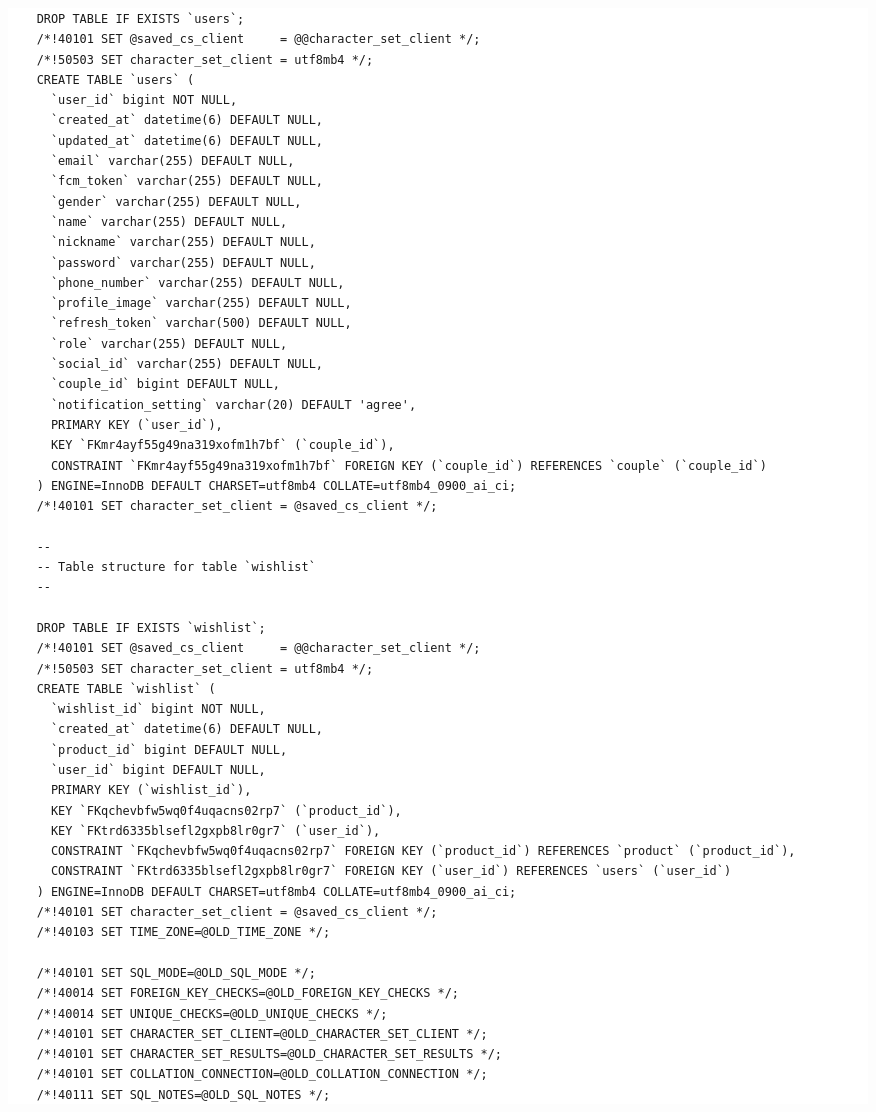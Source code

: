         DROP TABLE IF EXISTS `users`;
        /*!40101 SET @saved_cs_client     = @@character_set_client */;
        /*!50503 SET character_set_client = utf8mb4 */;
        CREATE TABLE `users` (
          `user_id` bigint NOT NULL,
          `created_at` datetime(6) DEFAULT NULL,
          `updated_at` datetime(6) DEFAULT NULL,
          `email` varchar(255) DEFAULT NULL,
          `fcm_token` varchar(255) DEFAULT NULL,
          `gender` varchar(255) DEFAULT NULL,
          `name` varchar(255) DEFAULT NULL,
          `nickname` varchar(255) DEFAULT NULL,
          `password` varchar(255) DEFAULT NULL,
          `phone_number` varchar(255) DEFAULT NULL,
          `profile_image` varchar(255) DEFAULT NULL,
          `refresh_token` varchar(500) DEFAULT NULL,
          `role` varchar(255) DEFAULT NULL,
          `social_id` varchar(255) DEFAULT NULL,
          `couple_id` bigint DEFAULT NULL,
          `notification_setting` varchar(20) DEFAULT 'agree',
          PRIMARY KEY (`user_id`),
          KEY `FKmr4ayf55g49na319xofm1h7bf` (`couple_id`),
          CONSTRAINT `FKmr4ayf55g49na319xofm1h7bf` FOREIGN KEY (`couple_id`) REFERENCES `couple` (`couple_id`)
        ) ENGINE=InnoDB DEFAULT CHARSET=utf8mb4 COLLATE=utf8mb4_0900_ai_ci;
        /*!40101 SET character_set_client = @saved_cs_client */;

        --
        -- Table structure for table `wishlist`
        --

        DROP TABLE IF EXISTS `wishlist`;
        /*!40101 SET @saved_cs_client     = @@character_set_client */;
        /*!50503 SET character_set_client = utf8mb4 */;
        CREATE TABLE `wishlist` (
          `wishlist_id` bigint NOT NULL,
          `created_at` datetime(6) DEFAULT NULL,
          `product_id` bigint DEFAULT NULL,
          `user_id` bigint DEFAULT NULL,
          PRIMARY KEY (`wishlist_id`),
          KEY `FKqchevbfw5wq0f4uqacns02rp7` (`product_id`),
          KEY `FKtrd6335blsefl2gxpb8lr0gr7` (`user_id`),
          CONSTRAINT `FKqchevbfw5wq0f4uqacns02rp7` FOREIGN KEY (`product_id`) REFERENCES `product` (`product_id`),
          CONSTRAINT `FKtrd6335blsefl2gxpb8lr0gr7` FOREIGN KEY (`user_id`) REFERENCES `users` (`user_id`)
        ) ENGINE=InnoDB DEFAULT CHARSET=utf8mb4 COLLATE=utf8mb4_0900_ai_ci;
        /*!40101 SET character_set_client = @saved_cs_client */;
        /*!40103 SET TIME_ZONE=@OLD_TIME_ZONE */;

        /*!40101 SET SQL_MODE=@OLD_SQL_MODE */;
        /*!40014 SET FOREIGN_KEY_CHECKS=@OLD_FOREIGN_KEY_CHECKS */;
        /*!40014 SET UNIQUE_CHECKS=@OLD_UNIQUE_CHECKS */;
        /*!40101 SET CHARACTER_SET_CLIENT=@OLD_CHARACTER_SET_CLIENT */;
        /*!40101 SET CHARACTER_SET_RESULTS=@OLD_CHARACTER_SET_RESULTS */;
        /*!40101 SET COLLATION_CONNECTION=@OLD_COLLATION_CONNECTION */;
        /*!40111 SET SQL_NOTES=@OLD_SQL_NOTES */;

------------------------------------------------

* WHAT TO DO
Every line above should be output exactly, except for the pictures.

* TASK RESULT
Source code

:         DROP TABLE IF EXISTS `users`;
        /*!40101 SET @saved_cs_client     = @@character_set_client */;
        /*!50503 SET character_set_client = utf8mb4 */;
        CREATE TABLE `users` (
          `user_id` bigint NOT NULL,
          `created_at` datetime(6) DEFAULT NULL,
          `updated_at` datetime(6) DEFAULT NULL,
          `email` varchar(255) DEFAULT NULL,
          `fcm_token` varchar(255) DEFAULT NULL,
          `gender` varchar(255) DEFAULT NULL,
          `name` varchar(255) DEFAULT NULL,
          `nickname` varchar(255) DEFAULT NULL,
          `password` varchar(255) DEFAULT NULL,
          `phone_number` varchar(255) DEFAULT NULL,
          `profile_image` varchar(255) DEFAULT NULL,
          `refresh_token` varchar(500) DEFAULT NULL,
          `role` varchar(255) DEFAULT NULL,
          `social_id` varchar(255) DEFAULT NULL,
          `couple_id` bigint DEFAULT NULL,
          `notification_setting` varchar(20) DEFAULT 'agree',
          PRIMARY KEY (`user_id`),
          KEY `FKmr4ayf55g49na319xofm1h7bf` (`couple_id`),
          CONSTRAINT `FKmr4ayf55g49na319xofm1h7bf` FOREIGN KEY (`couple_id`) REFERENCES `couple` (`couple_id`)
        ) ENGINE=InnoDB DEFAULT CHARSET=utf8mb4 COLLATE=utf8mb4_0900_ai_ci;
        /*!40101 SET character_set_client = @saved_cs_client */;

        --
        -- Table structure for table `wishlist`
        --

        DROP TABLE IF EXISTS `wishlist`;
        /*!40101 SET @saved_cs_client     = @@character_set_client */;
        /*!50503 SET character_set_client = utf8mb4 */;
        CREATE TABLE `wishlist` (
          `wishlist_id` bigint NOT NULL,
          `created_at` datetime(6) DEFAULT NULL,
          `product_id` bigint DEFAULT NULL,
          `user_id` bigint DEFAULT NULL,
          PRIMARY KEY (`wishlist_id`),
          KEY `FKqchevbfw5wq0f4uqacns02rp7` (`product_id`),
          KEY `FKtrd6335blsefl2gxpb8lr0gr7` (`user_id`),
          CONSTRAINT `FKqchevbfw5wq0f4uqacns02rp7` FOREIGN KEY (`product_id`) REFERENCES `product` (`product_id`),
          CONSTRAINT `FKtrd6335blsefl2gxpb8lr0gr7` FOREIGN KEY (`user_id`) REFERENCES `users` (`user_id`)
        ) ENGINE=InnoDB DEFAULT CHARSET=utf8mb4 COLLATE=utf8mb4_0900_ai_ci;
        /*!40101 SET character_set_client = @saved_cs_client */;
        /*!40103 SET TIME_ZONE=@OLD_TIME_ZONE */;

        /*!40101 SET SQL_MODE=@OLD_SQL_MODE */;
        /*!40014 SET FOREIGN_KEY_CHECKS=@OLD_FOREIGN_KEY_CHECKS */;
        /*!40014 SET UNIQUE_CHECKS=@OLD_UNIQUE_CHECKS */;
        /*!40101 SET CHARACTER_SET_CLIENT=@OLD_CHARACTER_SET_CLIENT */;
        /*!40101 SET CHARACTER_SET_RESULTS=@OLD_CHARACTER_SET_RESULTS */;
        /*!40101 SET COLLATION_CONNECTION=@OLD_COLLATION_CONNECTION */;
        /*!40111 SET SQL_NOTES=@OLD_SQL_NOTES */;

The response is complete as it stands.